WHAT’S THE STORY?

IT was 50 years ago today that the Tet Offensive began in South Vietnam. The North Vietnamese People’s Army of Vietnam (NVA) and the insurgents within South Vietnam, the Viet Cong, launched a series of co-ordinated attacks on South Vietnamese positions including the capital city Saigon, where the US Embassy was a target.

The South Vietnamese military and their “advisers” in the US forces – there were almost 500,000 Americans in Vietnam at the time – were taken almost completely by surprise due to a colossal failure of intelligence.

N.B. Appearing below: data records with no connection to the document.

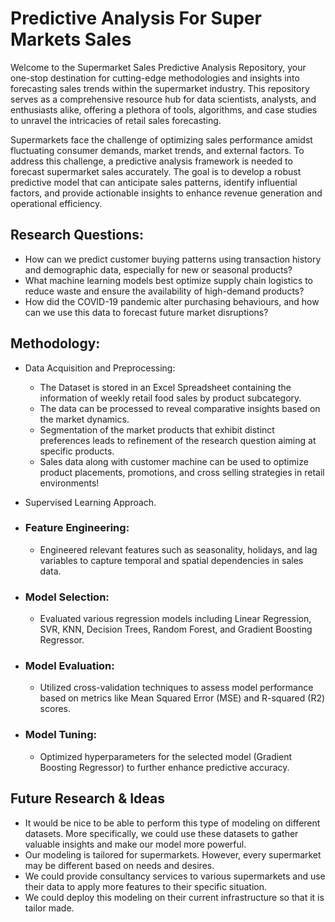 # Predictive Analysis For Super Markets Sales

Welcome to the Supermarket Sales Predictive Analysis Repository, your one-stop destination for cutting-edge methodologies and insights into forecasting sales trends within the supermarket industry. This repository serves as a comprehensive resource hub for data scientists, analysts, and enthusiasts alike, offering a plethora of tools, algorithms, and case studies to unravel the intricacies of retail sales forecasting.

  Supermarkets face the challenge of optimizing sales performance amidst fluctuating consumer demands, market trends, and external factors. To address this challenge, a predictive analysis framework is needed to forecast supermarket sales accurately. The goal is to develop a robust predictive model that can anticipate sales patterns, identify influential factors, and provide actionable insights to enhance revenue generation and operational efficiency.

## Research Questions: 
- How can we predict customer buying patterns using transaction history and demographic data, especially for new or seasonal products?
- What machine learning models best optimize supply chain logistics to reduce waste and ensure the availability of high-demand products?
- How did the COVID-19 pandemic alter purchasing behaviours, and how can we use this data to forecast future market disruptions?

## Methodology: 
- Data Acquisition and Preprocessing:
  - The Dataset is stored in an Excel Spreadsheet containing the information of weekly retail food sales by product subcategory.
  - The data can be processed to reveal comparative insights based on  the market dynamics.
  - Segmentation of the market products that exhibit distinct preferences leads to refinement of the research question aiming at specific products.
  - Sales data along with customer machine can be used to optimize product placements, promotions, and cross selling strategies in retail environments!

- Supervised Learning Approach.
- ### Feature Engineering:
  - Engineered relevant features such as seasonality, holidays, and lag variables to capture temporal and spatial dependencies in sales data. 
- ### Model Selection:
  - Evaluated various regression models including Linear Regression, SVR, KNN, Decision Trees, Random Forest, and Gradient Boosting Regressor. 
- ### Model Evaluation:
  - Utilized cross-validation techniques to assess model performance based on metrics like Mean Squared Error (MSE) and R-squared (R2) scores. 
- ### Model Tuning:
  - Optimized hyperparameters for the selected model (Gradient Boosting Regressor) to further enhance predictive accuracy.
 ## Future Research & Ideas
   - It would be nice to be able to perform this type of modeling on different datasets. More specifically, we could use these datasets to gather valuable insights and make our model more powerful.
   - Our modeling is tailored for supermarkets. However, every supermarket may be different based on needs and desires.
   - We could provide consultancy services to various supermarkets and use their data to apply more features to their specific situation.
   - We could deploy this modeling on their current infrastructure so that it is tailor made.

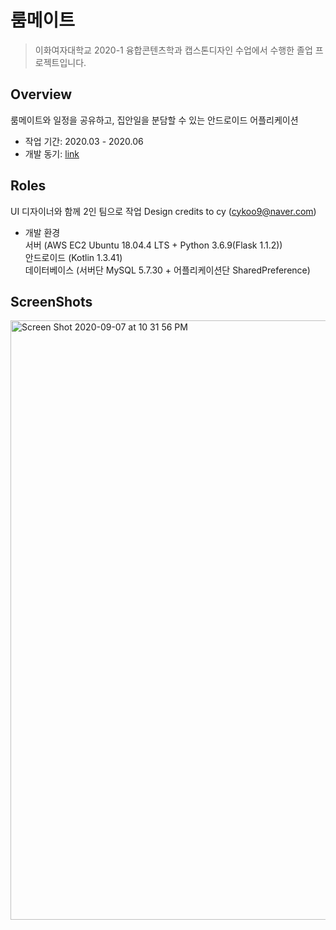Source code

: # 룸메이트
> 이화여자대학교 2020-1 융합콘텐츠학과 캡스톤디자인 수업에서 수행한 졸업 프로젝트입니다.
## Overview
룸메이트와 일정을 공유하고, 집안일을 분담할 수 있는 안드로이드 어플리케이션
* 작업 기간: 2020.03 - 2020.06
* 개발 동기: [link]

 [link]: https://yuuj.tistory.com/109



## Roles

UI 디자이너와 함께 2인 팀으로 작업
Design credits to cy (cykoo9@naver.com)


* 개발 환경   
서버 (AWS EC2 Ubuntu 18.04.4 LTS + Python 3.6.9(Flask 1.1.2))   
안드로이드 (Kotlin 1.3.41)    
데이터베이스 (서버단 MySQL 5.7.30 + 어플리케이션단 SharedPreference)    





## ScreenShots

<img width="959" alt="Screen Shot 2020-09-07 at 10 31 56 PM" src="https://user-images.githubusercontent.com/54741149/92398533-b50ff680-f163-11ea-97ec-5c82e43c9781.png">
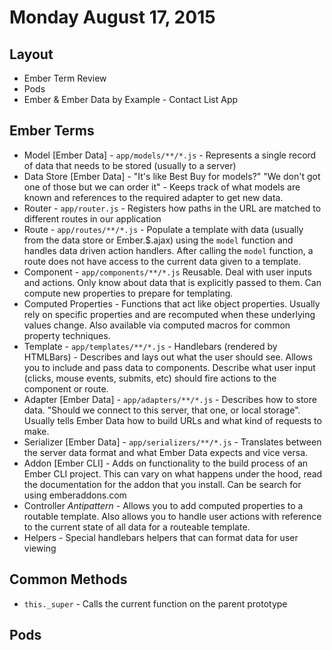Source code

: # Monday August 17, 2015

## Layout

* Ember Term Review
* Pods
* Ember & Ember Data by Example - Contact List App

##  Ember Terms

* Model [Ember Data] - `app/models/**/*.js` - Represents a single record of data that needs to be stored (usually to a server)
* Data Store [Ember Data] - "It's like Best Buy for models?" "We don't got one of those but we can order it" - Keeps track of what models are known and references to the required adapter to get new data.
* Router - `app/router.js` - Registers how paths in the URL are matched to different routes in our application
* Route - `app/routes/**/*.js` - Populate a template with data (usually from the data store or Ember.$.ajax) using the `model` function and handles data driven action handlers. After calling the `model` function, a route does not have access to the current data given to a template.
* Component - `app/components/**/*.js` Reusable. Deal with user inputs and actions. Only know about data that is explicitly passed to them. Can compute new properties to prepare for templating.
* Computed Properties - Functions that act like object properties. Usually rely on specific properties and are recomputed when these underlying values change. Also available via computed macros for common property techniques.
* Template - `app/templates/**/*.js` - Handlebars (rendered by HTMLBars) - Describes and lays out what the user should see. Allows you to include and pass data to components. Describe what user input (clicks, mouse events, submits, etc) should fire actions to the component or route.
* Adapter [Ember Data] - `app/adapters/**/*.js` - Describes how to store data. "Should we connect to this server, that one, or local storage". Usually tells Ember Data how to build URLs and what kind of requests to make.
* Serializer [Ember Data] - `app/serializers/**/*.js` - Translates between the server data format and what Ember Data expects and vice versa.
* Addon [Ember CLI] - Adds on functionality to the build process of an Ember CLI project. This can vary on what happens under the hood, read the documentation for the addon that you install. Can be search for using emberaddons.com
* Controller *Antipattern* - Allows you to add computed properties to a routable template. Also allows you to handle user actions with reference to the current state of all data for a routeable template.
* Helpers - Special handlebars helpers that can format data for user viewing

## Common Methods

* `this._super` - Calls the current function on the parent prototype

## Pods
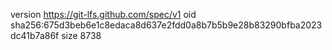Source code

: version https://git-lfs.github.com/spec/v1
oid sha256:675d3beb6e1c8edaca8d637e2fdd0a8b7b5b9e28b83290bfba2023dc41b7a86f
size 8738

The NVA had been spotted moving men and supplies to the borders of South Vietnam for days earlier, but no-one in command realised that they were doing so to go to the assistance of the Viet Cong, the Communist insurgents across South Vietnam, and not to aid the besiegers of the US base at Khe Sanh, a battle that had begun on January 21. It would be a very costly mistake, as most historians say the Tet Offensive was the beginning of the end of American involvement in Vietnam, where the US forces had been sent to aid the anti-Communist South Vietnamese government oppose the forces of the North Vietnam government previously led by Ho Chi Minh.

In November, 1967, the American military leader General William Westmoreland showed just how wrong the US high command was about the state of the war.

He said: “I am absolutely certain that whereas in 1965 the enemy was winning, today he is certainly losing. We have reached an important point when the end begins to come into view.”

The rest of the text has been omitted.